Obesity is an established cause of low grade systemic inflammation. Numerous studies show pro-inflammatory cytokines in adipose tissue in those with obesity. Those cytokines include: CC-chemokine ligand 2 [CCL2], interleukin-1β [IL-1β], interleukin-6 [IL-6], interleukin-8 [IL-8], tumor necrosis factor-α [TNF-α], hepatocyte growth factor [HGF], nerve growth factor [NGF], and plasminogen-activtor inhibitor type 1 [PAI-1]. Resistance to the adipose hormone that controls appetite, leptin, and elevated serum leptin levels are also associated with obesity.

Pro-inflammatory cytokines associated with obesity, TNF-α, IL-1β, Il-6, and leptin also regulate the glucocorticoid enzyme 11β-hydroxysteroid dehydrogenase type 1 [11β-HSD1]. 11β-HSD1 regulates corticosteroid hormone activity by activating cortisol from cortisone. Elevated 11β-HSD1 is associated with altered lipid metabolism and insulin resistance because it controls cortisol availability which drives gluconeogenessis. Dysregulation of 11β-HSD1 can disrupt sex hormone metabolism and cortisol production. Cortisol dysregulation through altered 11β-HSD1 activity may have an effect on cerebrospinal fluid homeostasis through the regulation of the arachnoid granulation. There is also evidence of 11β-HSD1 immunoreactivity in the cerebrospinal fluid secreting cells in the choroid plexus.
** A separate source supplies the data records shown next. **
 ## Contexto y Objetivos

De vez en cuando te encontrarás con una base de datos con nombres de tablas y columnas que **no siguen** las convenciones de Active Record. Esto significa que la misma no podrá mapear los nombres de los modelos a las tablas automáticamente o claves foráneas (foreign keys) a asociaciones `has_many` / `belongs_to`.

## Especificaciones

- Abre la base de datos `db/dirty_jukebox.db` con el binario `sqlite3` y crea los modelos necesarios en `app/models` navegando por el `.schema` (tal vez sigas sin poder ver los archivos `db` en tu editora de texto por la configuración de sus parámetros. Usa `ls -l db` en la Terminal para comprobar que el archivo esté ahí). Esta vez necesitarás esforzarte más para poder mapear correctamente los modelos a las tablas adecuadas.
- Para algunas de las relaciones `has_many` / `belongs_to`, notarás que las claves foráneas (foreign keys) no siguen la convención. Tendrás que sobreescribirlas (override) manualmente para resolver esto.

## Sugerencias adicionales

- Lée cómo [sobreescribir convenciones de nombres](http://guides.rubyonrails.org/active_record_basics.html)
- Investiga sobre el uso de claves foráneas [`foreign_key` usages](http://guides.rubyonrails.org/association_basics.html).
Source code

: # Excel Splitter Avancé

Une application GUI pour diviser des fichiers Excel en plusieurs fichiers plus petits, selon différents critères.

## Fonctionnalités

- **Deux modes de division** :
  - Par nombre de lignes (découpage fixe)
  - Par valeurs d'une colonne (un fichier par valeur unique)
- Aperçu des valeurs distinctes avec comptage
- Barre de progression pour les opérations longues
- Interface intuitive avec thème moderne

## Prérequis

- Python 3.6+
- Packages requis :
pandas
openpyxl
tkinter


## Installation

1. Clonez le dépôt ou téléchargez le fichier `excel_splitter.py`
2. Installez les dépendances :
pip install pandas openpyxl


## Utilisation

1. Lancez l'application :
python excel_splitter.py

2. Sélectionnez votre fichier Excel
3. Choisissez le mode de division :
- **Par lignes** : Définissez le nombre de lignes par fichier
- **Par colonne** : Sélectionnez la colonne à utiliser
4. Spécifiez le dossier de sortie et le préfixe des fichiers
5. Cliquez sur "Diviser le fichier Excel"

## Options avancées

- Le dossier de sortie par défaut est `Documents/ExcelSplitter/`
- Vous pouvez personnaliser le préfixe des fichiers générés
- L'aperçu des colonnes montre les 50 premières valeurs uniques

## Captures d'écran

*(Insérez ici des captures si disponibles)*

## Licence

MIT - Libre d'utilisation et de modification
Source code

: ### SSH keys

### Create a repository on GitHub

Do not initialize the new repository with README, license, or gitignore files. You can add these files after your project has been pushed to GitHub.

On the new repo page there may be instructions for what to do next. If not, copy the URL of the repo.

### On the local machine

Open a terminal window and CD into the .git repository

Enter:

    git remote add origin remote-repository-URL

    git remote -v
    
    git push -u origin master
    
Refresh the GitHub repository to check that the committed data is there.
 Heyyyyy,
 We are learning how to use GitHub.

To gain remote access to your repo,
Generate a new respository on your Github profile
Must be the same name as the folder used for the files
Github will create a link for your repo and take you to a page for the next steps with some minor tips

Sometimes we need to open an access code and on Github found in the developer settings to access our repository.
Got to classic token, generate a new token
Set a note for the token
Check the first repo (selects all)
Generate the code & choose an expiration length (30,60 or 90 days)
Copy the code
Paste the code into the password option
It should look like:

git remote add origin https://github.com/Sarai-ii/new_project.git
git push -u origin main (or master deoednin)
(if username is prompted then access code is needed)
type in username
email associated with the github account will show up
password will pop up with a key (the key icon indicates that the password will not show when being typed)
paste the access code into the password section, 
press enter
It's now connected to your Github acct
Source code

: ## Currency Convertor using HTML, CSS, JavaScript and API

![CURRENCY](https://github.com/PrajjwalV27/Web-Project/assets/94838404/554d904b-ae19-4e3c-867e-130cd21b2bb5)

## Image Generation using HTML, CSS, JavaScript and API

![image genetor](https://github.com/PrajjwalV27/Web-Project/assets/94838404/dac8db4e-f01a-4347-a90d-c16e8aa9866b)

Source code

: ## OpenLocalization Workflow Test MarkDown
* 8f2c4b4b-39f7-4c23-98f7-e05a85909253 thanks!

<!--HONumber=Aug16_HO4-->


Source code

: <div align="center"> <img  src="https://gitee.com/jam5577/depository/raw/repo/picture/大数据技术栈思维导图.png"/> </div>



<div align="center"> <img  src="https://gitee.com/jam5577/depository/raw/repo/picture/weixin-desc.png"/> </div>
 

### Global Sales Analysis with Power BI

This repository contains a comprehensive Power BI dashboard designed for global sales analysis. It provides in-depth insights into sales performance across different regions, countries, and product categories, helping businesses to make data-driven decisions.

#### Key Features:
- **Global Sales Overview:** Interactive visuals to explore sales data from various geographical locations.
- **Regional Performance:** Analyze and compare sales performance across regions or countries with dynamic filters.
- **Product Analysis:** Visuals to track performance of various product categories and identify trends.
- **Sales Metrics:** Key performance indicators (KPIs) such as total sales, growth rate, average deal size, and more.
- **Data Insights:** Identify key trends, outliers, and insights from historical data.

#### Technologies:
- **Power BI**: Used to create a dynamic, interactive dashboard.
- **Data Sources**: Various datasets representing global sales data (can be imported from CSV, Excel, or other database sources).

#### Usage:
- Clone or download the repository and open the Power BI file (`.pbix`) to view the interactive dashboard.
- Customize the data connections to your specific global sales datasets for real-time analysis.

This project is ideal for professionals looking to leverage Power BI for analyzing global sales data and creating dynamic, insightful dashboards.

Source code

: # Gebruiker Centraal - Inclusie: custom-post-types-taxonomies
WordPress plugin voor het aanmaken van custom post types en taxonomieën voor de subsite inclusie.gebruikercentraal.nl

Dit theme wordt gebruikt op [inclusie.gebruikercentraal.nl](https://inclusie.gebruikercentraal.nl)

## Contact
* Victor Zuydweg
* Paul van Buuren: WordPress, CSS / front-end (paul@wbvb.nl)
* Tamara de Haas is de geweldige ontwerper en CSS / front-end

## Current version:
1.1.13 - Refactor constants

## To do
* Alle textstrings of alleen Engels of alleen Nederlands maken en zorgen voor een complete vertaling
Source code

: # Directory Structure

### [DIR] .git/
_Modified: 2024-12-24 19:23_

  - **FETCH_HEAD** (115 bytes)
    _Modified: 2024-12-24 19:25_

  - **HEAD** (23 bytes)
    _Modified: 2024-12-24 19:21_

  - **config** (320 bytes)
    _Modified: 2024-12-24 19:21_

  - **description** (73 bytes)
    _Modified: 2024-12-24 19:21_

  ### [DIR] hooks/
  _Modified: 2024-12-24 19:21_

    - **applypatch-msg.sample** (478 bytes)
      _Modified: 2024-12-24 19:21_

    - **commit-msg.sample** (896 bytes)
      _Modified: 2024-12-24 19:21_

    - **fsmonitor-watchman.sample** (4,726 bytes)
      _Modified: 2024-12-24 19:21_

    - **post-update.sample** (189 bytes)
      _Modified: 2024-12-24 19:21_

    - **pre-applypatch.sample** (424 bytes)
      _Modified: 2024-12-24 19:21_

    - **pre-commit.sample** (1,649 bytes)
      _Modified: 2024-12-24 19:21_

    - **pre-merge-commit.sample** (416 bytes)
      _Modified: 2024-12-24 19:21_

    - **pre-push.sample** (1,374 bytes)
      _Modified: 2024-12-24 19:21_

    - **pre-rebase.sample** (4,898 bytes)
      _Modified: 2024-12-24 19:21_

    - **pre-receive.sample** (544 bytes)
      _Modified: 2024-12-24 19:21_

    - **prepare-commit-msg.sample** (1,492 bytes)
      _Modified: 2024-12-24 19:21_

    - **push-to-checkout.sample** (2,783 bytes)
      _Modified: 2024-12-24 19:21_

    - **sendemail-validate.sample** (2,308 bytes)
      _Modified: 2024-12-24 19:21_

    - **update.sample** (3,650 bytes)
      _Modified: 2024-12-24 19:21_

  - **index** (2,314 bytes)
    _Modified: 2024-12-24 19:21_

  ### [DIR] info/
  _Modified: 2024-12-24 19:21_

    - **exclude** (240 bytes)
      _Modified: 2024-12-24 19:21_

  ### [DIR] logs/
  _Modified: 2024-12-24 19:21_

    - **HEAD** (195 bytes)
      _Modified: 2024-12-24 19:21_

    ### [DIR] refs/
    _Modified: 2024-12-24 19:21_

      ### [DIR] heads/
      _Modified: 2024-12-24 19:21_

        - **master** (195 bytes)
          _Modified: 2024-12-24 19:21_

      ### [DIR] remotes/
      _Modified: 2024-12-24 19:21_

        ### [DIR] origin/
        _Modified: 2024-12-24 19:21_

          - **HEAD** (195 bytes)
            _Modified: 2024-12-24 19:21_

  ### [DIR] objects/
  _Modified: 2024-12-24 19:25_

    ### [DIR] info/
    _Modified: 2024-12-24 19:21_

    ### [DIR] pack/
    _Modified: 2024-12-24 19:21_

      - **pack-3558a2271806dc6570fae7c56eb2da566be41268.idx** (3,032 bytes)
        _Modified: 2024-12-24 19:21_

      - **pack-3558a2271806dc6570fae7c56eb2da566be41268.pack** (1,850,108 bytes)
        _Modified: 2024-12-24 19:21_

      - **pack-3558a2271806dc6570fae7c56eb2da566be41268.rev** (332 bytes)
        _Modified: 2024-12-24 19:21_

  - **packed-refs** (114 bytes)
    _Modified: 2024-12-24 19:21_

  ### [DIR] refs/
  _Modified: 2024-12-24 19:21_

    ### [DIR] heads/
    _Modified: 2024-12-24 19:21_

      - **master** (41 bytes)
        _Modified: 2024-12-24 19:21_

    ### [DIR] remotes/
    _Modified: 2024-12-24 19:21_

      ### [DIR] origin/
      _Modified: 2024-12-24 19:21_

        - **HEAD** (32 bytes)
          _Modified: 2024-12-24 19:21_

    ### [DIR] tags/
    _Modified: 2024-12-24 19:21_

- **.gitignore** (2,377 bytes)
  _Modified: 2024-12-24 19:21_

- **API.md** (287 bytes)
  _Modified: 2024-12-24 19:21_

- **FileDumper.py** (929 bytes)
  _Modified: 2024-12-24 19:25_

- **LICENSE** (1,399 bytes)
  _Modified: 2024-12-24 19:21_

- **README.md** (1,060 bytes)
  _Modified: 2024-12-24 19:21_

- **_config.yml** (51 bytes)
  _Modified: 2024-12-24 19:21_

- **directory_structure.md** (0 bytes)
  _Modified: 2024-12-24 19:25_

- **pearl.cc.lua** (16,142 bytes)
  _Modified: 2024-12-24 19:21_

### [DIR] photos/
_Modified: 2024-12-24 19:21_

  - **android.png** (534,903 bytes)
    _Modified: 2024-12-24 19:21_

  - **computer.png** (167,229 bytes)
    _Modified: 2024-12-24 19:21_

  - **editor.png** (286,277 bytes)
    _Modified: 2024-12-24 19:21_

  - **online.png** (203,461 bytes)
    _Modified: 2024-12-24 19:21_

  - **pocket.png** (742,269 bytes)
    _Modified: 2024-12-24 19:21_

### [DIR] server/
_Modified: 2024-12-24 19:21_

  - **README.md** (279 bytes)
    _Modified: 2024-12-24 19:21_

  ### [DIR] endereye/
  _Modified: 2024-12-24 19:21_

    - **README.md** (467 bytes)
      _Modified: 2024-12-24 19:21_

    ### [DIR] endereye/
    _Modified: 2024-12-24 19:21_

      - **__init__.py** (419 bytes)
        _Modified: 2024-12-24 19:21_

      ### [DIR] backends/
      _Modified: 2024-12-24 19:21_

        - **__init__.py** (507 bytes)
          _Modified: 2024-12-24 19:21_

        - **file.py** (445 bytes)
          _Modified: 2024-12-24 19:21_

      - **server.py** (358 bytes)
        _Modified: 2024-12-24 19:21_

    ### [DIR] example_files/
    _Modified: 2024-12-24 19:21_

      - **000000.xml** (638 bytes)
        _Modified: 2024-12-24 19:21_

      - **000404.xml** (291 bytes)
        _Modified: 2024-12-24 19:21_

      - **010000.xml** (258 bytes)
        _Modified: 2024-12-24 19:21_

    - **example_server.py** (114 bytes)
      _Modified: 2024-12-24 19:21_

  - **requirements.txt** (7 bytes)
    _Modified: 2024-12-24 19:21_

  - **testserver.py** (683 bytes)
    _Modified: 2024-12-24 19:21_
Hematological and cerebrospinal fluid laboratory analysis in patients with IIH show high levels of pro-inflammatory cytokines, both ones associated with obesity and ones not associated with it. Systemic inflammation is linked to changes in cerebrospinal fluid dynamics and could be one of the underlying causes of IIH. Recent research implicated pro-inflammatory cytokines CCL2 and IL-17 in the reduction of cerebrospinal fluid outflow resistance and the association of high levels of homocysteine, cortisol, TNF-α, and IL-6 with altered compensatory mechanisms in the secretion and absorption of cerebrospinal fluid. Transforming growth factor-β [TGF- β], C reactive protein [CRP], leptin, and cortisol are also often elevated in patients with IIH. The leptin levels in patients with IIH is much greater than the levels found in obese patients without IIH.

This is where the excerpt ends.